A few weeks ago I started talking with photographer Matthew Shalaby who is doing some amazing work with a very confined space. Actually Matthew has been shooting for a very short time and not only dealing with the lack of a "decent" studio (shoots in a 8 feet by 10 feet room) but also the lack of a crew. So most of his work is done in a TFx (Time For Prints/CD/Other) form.
Matthew makes some great use of the inverse square law and pulls the lighting modifiers very close to his models. Which maximizes the available space, but also makes some very soft light.
I asked Matthew if he could tip the rest of us on how to win against the limits of living-rooms, small garages and the likes.
First lets describe the spatial challenge that Matthew has to overcome (here it is in Matthews words):
"The challenge I face is my studio space. Right now, it's not in the cards for me to own a large studio, so I converted the largest room in my home into my "studio". Its 8ft wide x 10ft deep (with a 10ft ceiling). As you can imagine, this opens a whole bundle of joy in terms of trying to produce professional quality photo's in such a tight space.
"I strive to mask the fact that my space is so small in my work by light placement, angle, direction, model placement and distance from background. Given only 10 feet of distance to work with, and my personal taste is to keep the model as far away from the backdrop as possible, I face the challenge of pushing the limits of wide focal lengths as well, always striving to get the most of the model I can without lens distortion.
Matt uses a nice tool box when it comes to getting the max out of his small room, here is how he describes it.
Working in a tight space teaches you the inverse square law quickly! For this, and the looks I wanted to go for (shadows for added drama), light modifier placement was extremely close to the models... sometimes as close as 18 inches! Also grids on each modifier was essential as well to cut down on the spread of light. Most of my studio shots were done with a 35" Octabox with Grid, or a 14x55" Stripbox with Grid - again, always placed very close to the model to get the look I wanted. I found pulling back the modifier would spread light throughout the entire room, and the look just didn't come off as professional. So close modifier placement is the key to getting the look I get within my small studio space.
Here are some examples of either an octabox or strip box placed within 2 feet of the model. As you'll see, all of them are side it, or 3/4 side lit, again, all in an effort to keep as much light off the backdrop as possible.
For beauty shots (head shots), I felt more at ease. Having a huge studio isn't mandatory for these. In this pull back shot, you can see a 47" Octabox behind the model. I would shoot this as the same aperture as my main light, or 1 stop higher depending on the look I wanted, but mainly to have a perfectly white background.
Here are some example shots of this basic setup:
Lastly, I use the Molla Setti Beauty Dish against a bi-fold door. The doors are pretty versatile, They can act as flags, GOBOs or V cards. (and they are usually flat which saves lots of storage room). This set up pretty much stretched through my entire studio.
I use 3 seamless rolls, all had to be cut down to 7ft wide for backdrops. They are mounted from the ceiling as there is no room for stands.

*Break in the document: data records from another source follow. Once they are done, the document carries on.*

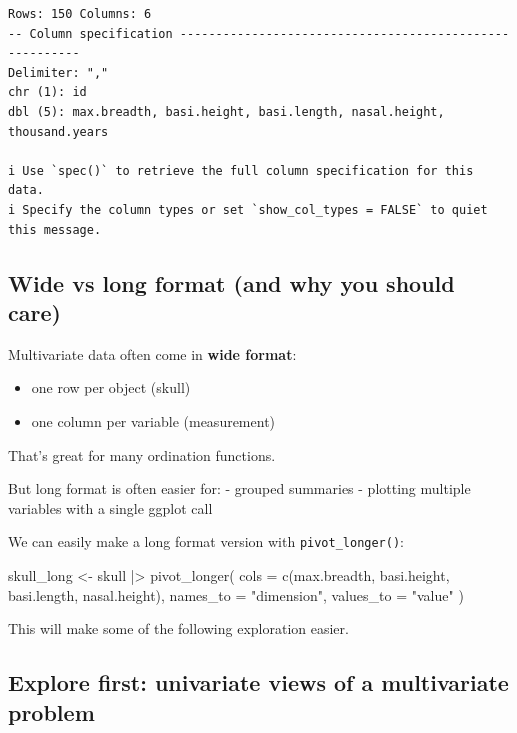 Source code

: \documentclass[
  letterpaper,
  8pt,
  a4paper]{book}
\newenvironment{Shaded}{\begin{snugshade}}{\end{snugshade}}
\newcommand{\AttributeTok}[1]{\textcolor[rgb]{0.40,0.45,0.13}{#1}}
\newcommand{\FunctionTok}[1]{\textcolor[rgb]{0.28,0.35,0.67}{#1}}
\newcommand{\NormalTok}[1]{\textcolor[rgb]{0.00,0.23,0.31}{#1}}
\newcommand{\OtherTok}[1]{\textcolor[rgb]{0.00,0.23,0.31}{#1}}
\newcommand{\SpecialCharTok}[1]{\textcolor[rgb]{0.37,0.37,0.37}{#1}}
\newcommand{\StringTok}[1]{\textcolor[rgb]{0.13,0.47,0.30}{#1}}
\providecommand{\tightlist}{%
  \setlength{\itemsep}{0pt}\setlength{\parskip}{0pt}}
\begin{document}
\begin{verbatim}
Rows: 150 Columns: 6
-- Column specification --------------------------------------------------------
Delimiter: ","
chr (1): id
dbl (5): max.breadth, basi.height, basi.length, nasal.height, thousand.years

i Use `spec()` to retrieve the full column specification for this data.
i Specify the column types or set `show_col_types = FALSE` to quiet this message.
\end{verbatim}

\subsection*{Wide vs long format (and why you should
care)}\label{wide-vs-long-format-and-why-you-should-care}

Multivariate data often come in \textbf{wide format}:

\begin{itemize}
\tightlist
\item
  one row per object (skull)
\item
  one column per variable (measurement)
\end{itemize}

That's great for many ordination functions.

But long format is often easier for: - grouped summaries - plotting
multiple variables with a single ggplot call

We can easily make a long format version with \texttt{pivot\_longer()}:

\begin{Shaded}
\begin{Highlighting}[]
\NormalTok{skull\_long }\OtherTok{\textless{}{-}}\NormalTok{ skull }\SpecialCharTok{|\textgreater{}}
  \FunctionTok{pivot\_longer}\NormalTok{(}
    \AttributeTok{cols =} \FunctionTok{c}\NormalTok{(max.breadth, basi.height, basi.length, nasal.height),}
    \AttributeTok{names\_to =} \StringTok{"dimension"}\NormalTok{,}
    \AttributeTok{values\_to =} \StringTok{"value"}
\NormalTok{  )}
\end{Highlighting}
\end{Shaded}

This will make some of the following exploration easier.

\subsection*{Explore first: univariate views of a multivariate
problem}\label{explore-first-univariate-views-of-a-multivariate-problem}
\end{document}
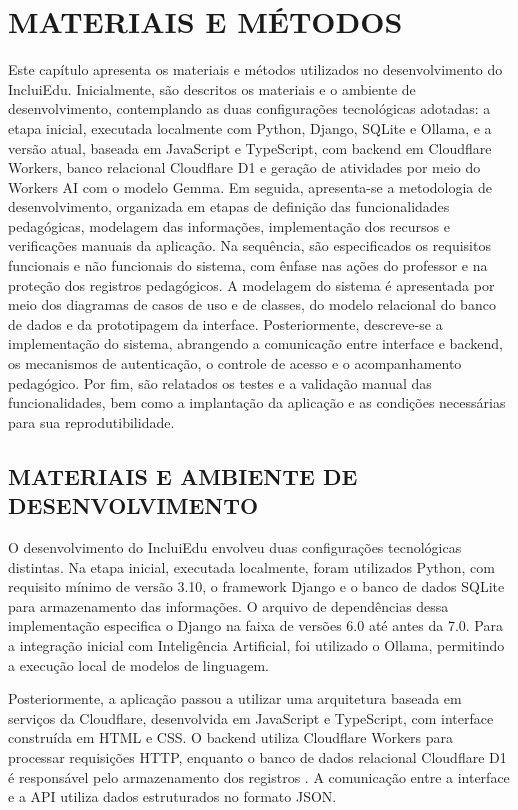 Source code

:%
%

\chapter{MATERIAIS E MÉTODOS}
\label{chap:materiais-e-metodos}

Este capítulo apresenta os materiais e métodos utilizados no desenvolvimento do IncluiEdu. Inicialmente, são descritos os materiais e o ambiente de desenvolvimento, contemplando as duas configurações tecnológicas adotadas: a etapa inicial, executada localmente com Python, Django, SQLite e Ollama, e a versão atual, baseada em JavaScript e TypeScript, com backend em Cloudflare Workers, banco relacional Cloudflare D1 e geração de atividades por meio do Workers AI com o modelo Gemma. Em seguida, apresenta-se a metodologia de desenvolvimento, organizada em etapas de definição das funcionalidades pedagógicas, modelagem das informações, implementação dos recursos e verificações manuais da aplicação. Na sequência, são especificados os requisitos funcionais e não funcionais do sistema, com ênfase nas ações do professor e na proteção dos registros pedagógicos. A modelagem do sistema é apresentada por meio dos diagramas de casos de uso e de classes, do modelo relacional do banco de dados e da prototipagem da interface. Posteriormente, descreve-se a implementação do sistema, abrangendo a comunicação entre interface e backend, os mecanismos de autenticação, o controle de acesso e o acompanhamento pedagógico. Por fim, são relatados os testes e a validação manual das funcionalidades, bem como a implantação da aplicação e as condições necessárias para sua reprodutibilidade.

\section{MATERIAIS E AMBIENTE DE DESENVOLVIMENTO}

O desenvolvimento do IncluiEdu envolveu duas configurações tecnológicas distintas. Na etapa inicial, executada localmente, foram utilizados Python, com requisito mínimo de versão 3.10, o framework Django e o banco de dados SQLite para armazenamento das informações. O arquivo de dependências dessa implementação especifica o Django na faixa de versões 6.0 até antes da 7.0. Para a integração inicial com Inteligência Artificial, foi utilizado o Ollama, permitindo a execução local de modelos de linguagem.

Posteriormente, a aplicação passou a utilizar uma arquitetura baseada em serviços da Cloudflare, desenvolvida em JavaScript e TypeScript, com interface construída em HTML e CSS. O backend utiliza Cloudflare Workers para processar requisições HTTP, enquanto o banco de dados relacional Cloudflare D1 é responsável pelo armazenamento dos registros \cite{cloudflare2026d1}. A comunicação entre a interface e a API utiliza dados estruturados no formato JSON.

I use a set of bi-fold doors painted black on one side and white on the other to help control light spread.
Finally I asked Matthew for some general tips
"I find the following tips to be extremely helpful with small spaces
Grids are a must to control light spread. In such a small space, light will bounce off of everything so bi-fold doors painted black, or black curtains or foamcore all help control light spread.
Also I give extra attention to modifier placement. For the look I wanted to achieve, I found close placement to my subjects worked best (with 1-2 feet). Also, the direction the modifier was placed was critical. Too much to the side and you have a half lit model. Too much out front and your backdrop is splashed with light. I found a 3/4 approach, facing downward onto the model works well.